Labor can account for upwards of 70% of total business costs when you add everything up—salary, benefits, etc. The process of recruiting, interviewing and hiring can take a toll on a company. For these reasons, it’s important when you hire to get the right person for the job.
I spent 25 years working in finance prior to starting a new career in the non-profit sector. Throughout my years of working internationally, I’ve interviewed and hired hundreds of applicants from all different cultures with unique skill sets and I’ve learned a few things about what to look for when building teams.
You Don’t Need a Large Team, Just the Right Team
I’ve been lucky in business and I’ve been able to surround myself with good people. When I first arrived as the CEO of the non-profit organization I currently lead, there were things needing to be fixed.
First of all, there were problems with how the needs of the communities it was designed to serve were being met.

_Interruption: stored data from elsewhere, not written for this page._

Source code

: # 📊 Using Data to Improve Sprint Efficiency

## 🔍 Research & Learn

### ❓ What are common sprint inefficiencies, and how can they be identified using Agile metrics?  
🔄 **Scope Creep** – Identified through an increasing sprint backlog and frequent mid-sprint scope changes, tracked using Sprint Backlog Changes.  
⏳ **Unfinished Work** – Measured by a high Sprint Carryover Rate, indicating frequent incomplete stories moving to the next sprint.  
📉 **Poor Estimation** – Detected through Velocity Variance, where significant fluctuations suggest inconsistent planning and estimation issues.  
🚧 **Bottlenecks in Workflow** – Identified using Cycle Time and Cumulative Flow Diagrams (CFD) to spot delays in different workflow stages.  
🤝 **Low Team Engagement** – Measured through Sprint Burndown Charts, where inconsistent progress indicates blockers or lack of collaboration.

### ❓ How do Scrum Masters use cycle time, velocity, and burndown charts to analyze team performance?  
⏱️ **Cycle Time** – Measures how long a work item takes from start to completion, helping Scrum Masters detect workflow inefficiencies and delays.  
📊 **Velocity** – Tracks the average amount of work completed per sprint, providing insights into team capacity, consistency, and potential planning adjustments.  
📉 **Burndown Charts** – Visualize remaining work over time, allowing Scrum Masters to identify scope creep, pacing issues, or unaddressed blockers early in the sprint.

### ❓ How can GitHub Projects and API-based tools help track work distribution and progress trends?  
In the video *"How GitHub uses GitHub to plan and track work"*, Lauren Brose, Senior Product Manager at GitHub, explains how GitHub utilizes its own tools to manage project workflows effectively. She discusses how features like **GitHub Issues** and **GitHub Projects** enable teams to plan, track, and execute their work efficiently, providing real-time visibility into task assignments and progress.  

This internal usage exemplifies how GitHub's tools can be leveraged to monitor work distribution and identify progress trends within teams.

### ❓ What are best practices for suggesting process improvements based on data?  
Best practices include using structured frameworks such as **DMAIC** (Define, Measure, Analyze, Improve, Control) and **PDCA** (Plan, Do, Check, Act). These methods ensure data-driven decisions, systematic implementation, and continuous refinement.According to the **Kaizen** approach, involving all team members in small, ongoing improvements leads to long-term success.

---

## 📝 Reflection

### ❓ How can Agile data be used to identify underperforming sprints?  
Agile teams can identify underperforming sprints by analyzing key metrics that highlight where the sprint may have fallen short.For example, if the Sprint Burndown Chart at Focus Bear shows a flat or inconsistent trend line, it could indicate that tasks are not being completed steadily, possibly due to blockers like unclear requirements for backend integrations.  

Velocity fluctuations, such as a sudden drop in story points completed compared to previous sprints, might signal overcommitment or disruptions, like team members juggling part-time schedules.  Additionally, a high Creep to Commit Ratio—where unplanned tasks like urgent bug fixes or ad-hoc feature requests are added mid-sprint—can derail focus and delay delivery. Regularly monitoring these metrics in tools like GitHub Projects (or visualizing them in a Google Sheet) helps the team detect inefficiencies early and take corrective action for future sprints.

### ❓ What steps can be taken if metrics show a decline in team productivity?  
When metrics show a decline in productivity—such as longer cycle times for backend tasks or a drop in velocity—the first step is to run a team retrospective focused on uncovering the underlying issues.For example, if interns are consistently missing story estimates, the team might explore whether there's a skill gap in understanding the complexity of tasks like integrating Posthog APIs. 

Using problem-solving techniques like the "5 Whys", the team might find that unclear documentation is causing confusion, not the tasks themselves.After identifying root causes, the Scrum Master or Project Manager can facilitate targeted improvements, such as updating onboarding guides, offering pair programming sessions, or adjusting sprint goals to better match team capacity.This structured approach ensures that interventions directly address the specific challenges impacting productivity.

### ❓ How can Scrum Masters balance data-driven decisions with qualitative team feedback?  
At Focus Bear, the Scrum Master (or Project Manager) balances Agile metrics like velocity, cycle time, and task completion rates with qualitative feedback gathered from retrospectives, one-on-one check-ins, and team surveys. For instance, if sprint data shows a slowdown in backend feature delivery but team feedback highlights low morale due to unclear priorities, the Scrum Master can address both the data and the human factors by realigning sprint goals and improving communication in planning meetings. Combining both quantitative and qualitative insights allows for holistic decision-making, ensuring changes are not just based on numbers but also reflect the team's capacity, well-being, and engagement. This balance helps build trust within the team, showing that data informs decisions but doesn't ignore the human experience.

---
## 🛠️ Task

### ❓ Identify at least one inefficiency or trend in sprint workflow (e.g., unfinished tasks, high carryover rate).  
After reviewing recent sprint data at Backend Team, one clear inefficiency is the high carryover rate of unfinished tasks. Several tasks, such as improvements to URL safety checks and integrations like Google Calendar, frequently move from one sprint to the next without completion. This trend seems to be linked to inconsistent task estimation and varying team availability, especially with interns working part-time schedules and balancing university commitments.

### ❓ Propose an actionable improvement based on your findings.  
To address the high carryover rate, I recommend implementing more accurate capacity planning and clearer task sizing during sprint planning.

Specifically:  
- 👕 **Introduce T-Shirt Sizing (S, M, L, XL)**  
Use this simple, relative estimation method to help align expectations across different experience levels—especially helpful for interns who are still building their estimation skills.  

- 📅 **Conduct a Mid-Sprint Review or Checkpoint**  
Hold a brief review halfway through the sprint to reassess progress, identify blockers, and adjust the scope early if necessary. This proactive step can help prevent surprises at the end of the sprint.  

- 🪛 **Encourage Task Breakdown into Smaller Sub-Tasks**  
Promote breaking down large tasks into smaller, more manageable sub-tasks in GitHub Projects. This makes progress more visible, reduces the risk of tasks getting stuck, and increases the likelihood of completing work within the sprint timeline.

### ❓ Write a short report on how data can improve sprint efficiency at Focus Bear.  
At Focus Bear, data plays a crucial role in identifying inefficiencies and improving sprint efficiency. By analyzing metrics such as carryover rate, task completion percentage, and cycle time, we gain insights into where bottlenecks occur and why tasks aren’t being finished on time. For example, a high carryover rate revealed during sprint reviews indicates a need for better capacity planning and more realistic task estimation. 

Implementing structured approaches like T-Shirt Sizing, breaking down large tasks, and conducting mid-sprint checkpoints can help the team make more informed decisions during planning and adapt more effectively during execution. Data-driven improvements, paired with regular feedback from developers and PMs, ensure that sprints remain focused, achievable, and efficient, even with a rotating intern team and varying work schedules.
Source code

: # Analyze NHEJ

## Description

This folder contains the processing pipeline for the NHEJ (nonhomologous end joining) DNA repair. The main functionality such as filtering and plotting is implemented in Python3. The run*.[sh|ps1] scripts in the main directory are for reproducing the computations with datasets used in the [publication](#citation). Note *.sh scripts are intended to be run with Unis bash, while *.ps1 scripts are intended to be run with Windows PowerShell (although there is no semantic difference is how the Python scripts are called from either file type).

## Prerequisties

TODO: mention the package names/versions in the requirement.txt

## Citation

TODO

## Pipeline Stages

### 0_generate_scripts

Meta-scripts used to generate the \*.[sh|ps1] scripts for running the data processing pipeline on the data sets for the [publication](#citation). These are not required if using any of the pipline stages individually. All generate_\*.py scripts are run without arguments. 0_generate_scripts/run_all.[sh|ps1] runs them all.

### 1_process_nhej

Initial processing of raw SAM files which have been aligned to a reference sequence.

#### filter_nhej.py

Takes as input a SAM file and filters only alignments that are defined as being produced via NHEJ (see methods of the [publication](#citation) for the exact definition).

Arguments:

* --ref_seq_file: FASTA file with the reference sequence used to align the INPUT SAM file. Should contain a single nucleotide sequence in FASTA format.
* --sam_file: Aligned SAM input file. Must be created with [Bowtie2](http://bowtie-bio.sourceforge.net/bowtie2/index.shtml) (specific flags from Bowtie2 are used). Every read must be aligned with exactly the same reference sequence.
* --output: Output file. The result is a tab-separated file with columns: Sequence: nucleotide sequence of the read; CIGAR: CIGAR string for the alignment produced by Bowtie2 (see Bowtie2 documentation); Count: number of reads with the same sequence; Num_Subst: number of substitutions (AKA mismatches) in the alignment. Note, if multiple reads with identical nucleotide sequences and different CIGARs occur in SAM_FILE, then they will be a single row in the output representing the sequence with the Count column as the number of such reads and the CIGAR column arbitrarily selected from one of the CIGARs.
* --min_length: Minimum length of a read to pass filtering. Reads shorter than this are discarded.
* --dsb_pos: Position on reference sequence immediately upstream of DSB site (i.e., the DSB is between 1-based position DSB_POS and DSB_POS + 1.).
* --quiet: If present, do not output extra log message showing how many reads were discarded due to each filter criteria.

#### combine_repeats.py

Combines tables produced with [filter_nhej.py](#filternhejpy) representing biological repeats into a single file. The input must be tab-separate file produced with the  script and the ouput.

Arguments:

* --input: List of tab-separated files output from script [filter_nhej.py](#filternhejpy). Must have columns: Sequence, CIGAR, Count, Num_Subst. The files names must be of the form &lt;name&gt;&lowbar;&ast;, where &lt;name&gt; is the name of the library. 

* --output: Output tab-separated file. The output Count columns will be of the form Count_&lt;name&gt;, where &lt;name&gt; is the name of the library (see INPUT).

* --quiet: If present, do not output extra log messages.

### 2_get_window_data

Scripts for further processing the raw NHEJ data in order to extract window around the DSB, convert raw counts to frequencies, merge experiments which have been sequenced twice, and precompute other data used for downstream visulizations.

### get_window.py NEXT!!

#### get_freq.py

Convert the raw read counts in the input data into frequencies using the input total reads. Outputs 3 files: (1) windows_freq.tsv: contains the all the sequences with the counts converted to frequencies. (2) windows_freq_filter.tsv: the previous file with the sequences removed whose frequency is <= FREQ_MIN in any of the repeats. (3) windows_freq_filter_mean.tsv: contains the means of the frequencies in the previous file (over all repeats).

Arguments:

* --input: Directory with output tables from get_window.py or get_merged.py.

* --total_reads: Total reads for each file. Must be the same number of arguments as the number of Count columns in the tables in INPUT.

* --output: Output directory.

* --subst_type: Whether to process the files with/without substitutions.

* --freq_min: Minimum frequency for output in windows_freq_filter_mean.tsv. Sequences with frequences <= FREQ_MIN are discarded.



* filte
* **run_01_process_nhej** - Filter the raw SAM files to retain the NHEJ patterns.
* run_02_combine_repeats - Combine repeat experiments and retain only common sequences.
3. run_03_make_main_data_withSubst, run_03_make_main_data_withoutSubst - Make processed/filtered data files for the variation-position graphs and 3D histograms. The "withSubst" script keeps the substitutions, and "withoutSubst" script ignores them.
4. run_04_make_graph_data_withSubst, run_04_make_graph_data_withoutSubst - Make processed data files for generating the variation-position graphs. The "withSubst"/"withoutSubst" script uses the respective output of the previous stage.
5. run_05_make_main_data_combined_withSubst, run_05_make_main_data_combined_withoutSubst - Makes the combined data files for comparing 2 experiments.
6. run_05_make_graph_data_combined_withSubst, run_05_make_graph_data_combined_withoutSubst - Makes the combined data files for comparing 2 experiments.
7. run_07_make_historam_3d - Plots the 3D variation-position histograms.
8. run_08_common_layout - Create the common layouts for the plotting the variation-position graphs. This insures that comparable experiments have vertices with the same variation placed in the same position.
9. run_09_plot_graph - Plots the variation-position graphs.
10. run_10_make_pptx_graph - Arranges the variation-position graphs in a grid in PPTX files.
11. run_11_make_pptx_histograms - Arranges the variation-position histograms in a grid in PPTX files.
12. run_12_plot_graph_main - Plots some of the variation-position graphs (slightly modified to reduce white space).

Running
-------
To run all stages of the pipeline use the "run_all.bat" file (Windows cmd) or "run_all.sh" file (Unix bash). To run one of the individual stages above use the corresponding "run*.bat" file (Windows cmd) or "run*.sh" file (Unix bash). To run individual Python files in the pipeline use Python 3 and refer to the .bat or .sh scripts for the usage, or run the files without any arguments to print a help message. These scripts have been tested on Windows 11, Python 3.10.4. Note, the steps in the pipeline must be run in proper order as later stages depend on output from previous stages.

Additionally, it wasn’t fully leveraging technology, had experienced quite a bit of turnover at the top and its payroll was high, especially so for a charity entrusted with disbursement of resources gifted by the general public so as to meet a societal need.
I rolled up my sleeves and got to work right away on fixing problems. That included taking a hard look at the organization’s positions and the people who filled them. I’m proud to say that we were able to streamline our staff by over two-thirds, taking it down to a lean but efficient team. In short, today we have far less people, but they are the right people.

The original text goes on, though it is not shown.